Cette fois-ci, c’est Courbet qui s’y colle. Comme vous pourrez le lire partout, Paris-Match publie une exclusivité « mondiale », ce qui est un tantinet mesquin : un tableau chiné par un amateur pour 1400 euros représenterait la tête de la femme peinte dans L’Origine du Monde, qui serait une partie d’une grande toile découpée. Nous vous laissons lire les péripéties de cette « enquête » ici, ou . Et nous vous renvoyons à l’article d’André Gunthert sur son blog de L’Atelier des Icônes pour lire le premier et l’un des rares, avec celui de Slate, à se montrer plus que dubitatif.
Le montage ne fonctionne évidemment pas, et André Gunthert l’explique clairement : « Dommage que le mouvement du buste, tourné vers la gauche, ou celui du drapé paraissent incompatibles avec la position de la jeune femme du portrait. Dommage que la pose envisagée par le croquis de Match soit d’une niaiserie difficilement conciliable avec le style de Courbet autant qu’avec le réalisme de “L’Origine”… ».

Oui, tout cela est dommage, comme il est dommage que les conservateurs du Musée d’Orsay, sans doute tétanisés par l’enjeu et qui savent bien qu’il s’agit d’un scoop frelaté, ne veuillent pas le dire franchement sous prétexte qu’ils auraient « un devoir de réserve s’agissant d’œuvres en mains privées [1] ». Cela ne les empêche pas - et c’est heureux - de passer leur temps à publier ou à exposer des œuvres de collections particulières et on se demande ce que serait l’histoire de l’art s’ils appliquaient réellement ce principe.
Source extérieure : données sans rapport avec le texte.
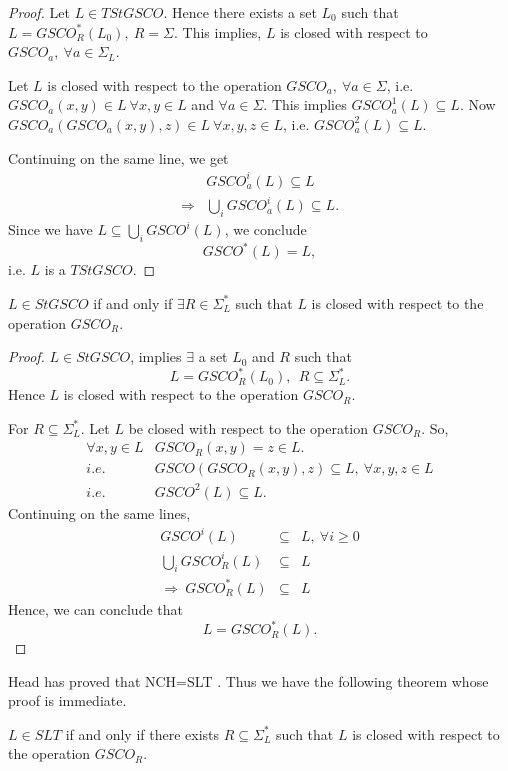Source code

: \documentclass{llncs}
\newcommand{\sg}{\Sigma}
\begin{document}
\begin{proof}
Let $L\in TStGSCO$. Hence there exists a set $L_0$ such that
$L=GSCO_R^*(L_0), ~R=\sg$. This implies, $L$ is closed with respect
to $GSCO_a, ~\forall a\in\sg_L$.
\par  Let $L$ is  closed with respect to the operation $GSCO_a, ~\forall
a\in\sg$, i.e. $GSCO_a(x,y)\in L~\forall x,y\in L$ and $\forall a\in
\sg$. This implies $GSCO_a^1(L)\subseteq L$. Now
$GSCO_a(GSCO_a(x,y),z)\in L~\forall x,y,z \in L$, i.e.
$GSCO_a^2(L)\subseteq L$.
\par Continuing on the same line, we get
\begin{eqnarray*}
 & GSCO_a^i(L)\subseteq L\\
 \Rightarrow & \bigcup_iGSCO_a^i(L)\subseteq L.
\end{eqnarray*}
Since we have $L\subseteq \bigcup_iGSCO^i(L)$,  we conclude
\[GSCO^*(L)=L,\]
i.e. $L$ is a $TStGSCO$.
\end{proof}
\begin{theorem}

$L\in StGSCO$ if and only if $\exists R\in \sg_L^*$ such that $L$ is
closed with respect to the operation $GSCO_R$.
\end{theorem}

\begin{proof}
$L\in StGSCO$, implies $\exists$ a set $L_0$ and $R$ such that
\[L=GSCO_R^*(L_0),~~R\subseteq \sg_L^*.\]
Hence $L$ is closed with respect to the operation $GSCO_R$.
\par For  $R\subseteq \sg_L^*$. Let  $L$
be closed with respect to the operation $GSCO_R$. So,
 \begin{eqnarray*}
  \forall x,y\in
L&GSCO_R(x,y)=z\in L.\\
  i.e. & GSCO(GSCO_R(x,y),z)\subseteq L, ~\forall x,y,z\in L\\
i.e. & GSCO^2(L)\subseteq L.
\end{eqnarray*}
Continuing on the same lines,
\begin{eqnarray*}
GSCO^i(L)&\subseteq& L,~\forall i\geq 0\\
\bigcup_i GSCO_R^i(L)&\subseteq& L\\
\Rightarrow ~GSCO_R^*(L)&\subseteq& L
\end{eqnarray*}
Hence, we can conclude that
\[L=GSCO_R^*(L).\]
\end{proof}
\par Head has proved that NCH=SLT \cite{head1}. Thus we have the
following theorem whose proof is immediate.
\begin{theorem}
$L\in SLT$ if and only if there exists $R\subseteq\sg_L^*$ such that
$L$ is closed with respect to the operation $GSCO_R$.
\end{theorem}
\end{document}
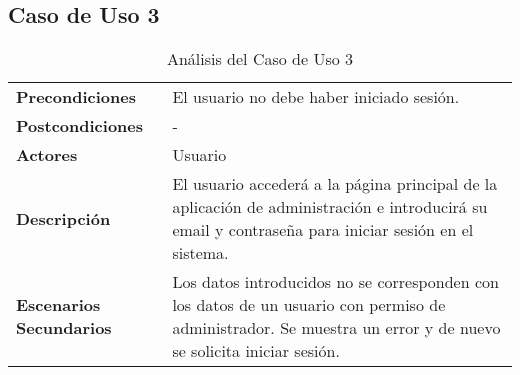 \subsection{Caso de Uso 3}
\begin{table}[H]
  \centering
  \vspace{-5mm}
  \caption{Análisis del Caso de Uso 3}
    \begin{tabular}{p{7.5em}p{24.145em}}
    \toprule
    \rowcolor[rgb]{ .871,  .918,  .965} \multicolumn{2}{p{31.645em}}{\textbf{Iniciar sesión}} \\
    \midrule
    \rowcolor[rgb]{ .906,  .902,  .902} \textbf{Precondiciones} & \cellcolor[rgb]{ 1,  1,  1}El usuario no debe haber iniciado sesión. \\
    \midrule
    \rowcolor[rgb]{ .906,  .902,  .902} \textbf{Postcondiciones} & \cellcolor[rgb]{ 1,  1,  1}- \\
    \midrule
    \rowcolor[rgb]{ .906,  .902,  .902} \textbf{Actores} & \cellcolor[rgb]{ 1,  1,  1}Usuario \\
    \midrule
    \rowcolor[rgb]{ .906,  .902,  .902} \textbf{Descripción} & \cellcolor[rgb]{ 1,  1,  1}El usuario accederá a la página principal de la aplicación de administración e introducirá su email y contraseña para iniciar sesión en el sistema. \\
    \midrule
    \rowcolor[rgb]{ .906,  .902,  .902} \textbf{Escenarios          Secundarios} & \cellcolor[rgb]{ 1,  1,  1} Los datos introducidos no se corresponden con los datos de un usuario con permiso de administrador. Se muestra un error y de nuevo se solicita iniciar sesión. \\
    \bottomrule
    \end{tabular}%
\end{table}%
 
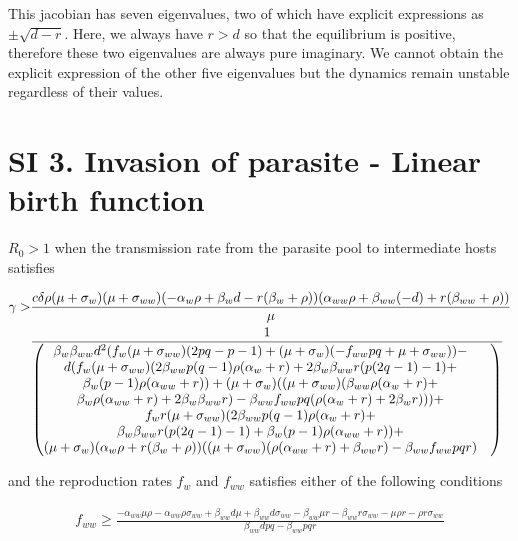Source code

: \documentclass[11pt]{article}
\begin{document}
This jacobian has seven eigenvalues, two of which have explicit expressions as $\pm \sqrt{d - r}$. Here, we always have $r > d$ so that the equilibrium is positive, therefore these two eigenvalues are always pure imaginary. We cannot obtain the explicit expression of the other five eigenvalues but the dynamics remain unstable regardless of their values.

\section*{SI 3. Invasion of parasite - Linear birth function }


$R_0 > 1$ when the transmission rate from the parasite pool to intermediate hosts satisfies

\begin{align}
	\gamma > & \frac{c \delta  \rho  (\mu + \sigma_w) (\mu + \sigma_{ww}) (-\alpha_w \rho + \beta_w d-r (\beta_w+\rho )) (\alpha_{ww} \rho + \beta_{ww} (-d)+r (\beta_{ww}+\rho ))}{\mu } \notag \\
	& \frac{1}{\begin{pmatrix}
		\beta_w \beta_{ww} d^2 (f_w (\mu +\sigma_{ww}) (2 p q-p-1) + (\mu +\sigma_w) (-f_{ww} p q+\mu +\sigma_{ww})) - & \\
		 d (f_w (\mu +\sigma_{ww}) (2 \beta_{ww} p (q-1) \rho  (\alpha_w+r)+2 \beta_w \beta_{ww} r (p (2 q-1)-1)+ & \\
		 \beta_w (p-1) \rho  (\alpha_{ww}+r)) + (\mu +\sigma_w) ((\mu +\sigma_{ww}) (\beta_{ww} \rho  (\alpha_w+r) + & \\ 
		 \beta_w \rho  (\alpha_{ww}+r)+2 \beta_w \beta_{ww} r)-\beta_{ww} f_{ww} p q (\rho  (\alpha_w+r)+2 \beta_w r))) + & \\
		 f_w r (\mu +\sigma_{ww}) (2 \beta_{ww} p (q-1) \rho  (\alpha_w+r) +  & \\
		 \beta_w \beta_{ww} r (p (2 q-1)-1) + \beta_w (p-1) \rho  (\alpha_{ww}+r)) + & \\
		 (\mu +\sigma_w) (\alpha_w \rho +r (\beta_w+\rho )) ((\mu +\sigma_{ww}) (\rho  (\alpha_{ww}+r)+\beta_{ww} r)-\beta_{ww} f_{ww} p q r)
		\end{pmatrix}}
\end{align}

and the reproduction rates $f_w$ and $f_{ww}$ satisfies either of the following conditions

\begin{align}
f_{ww}\geq \frac{-\alpha_{ww} \mu  \rho -\alpha_{ww} \rho  \sigma_{ww} + \beta_{ww} d \mu +\beta_{ww} d \sigma_{ww}-\beta_{ww} \mu  r-\beta_{ww} r \sigma_{ww}-\mu  \rho  r-\rho  r \sigma_{ww}}{\beta_{ww} d p q-\beta_{ww} p q r}
\end{align}
\end{document}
Et comme il est dommage qu’un expert effectivement (pour une fois) reconnu de l’artiste puisse faire preuve d’une telle légèreté.

On aura beau comparer « l’écartement des poils du pinceau, la longueur des coups de brosse (sic) », tout cela ne fait pas une preuve, il faut d’abord regarder. Cette tête de femme n’a, selon toute vraisemblance, rien à voir avec L’Origine du Monde, ce qui n’empêche pas Paris-Match de lui accorder aujourd’hui (sans conditionnel) une valeur de 40 millions d’euros... « En matière d’art, les théories les plus fumeuses ne sont pas forcément les meilleures » lit-on dans leur article. On allait le dire.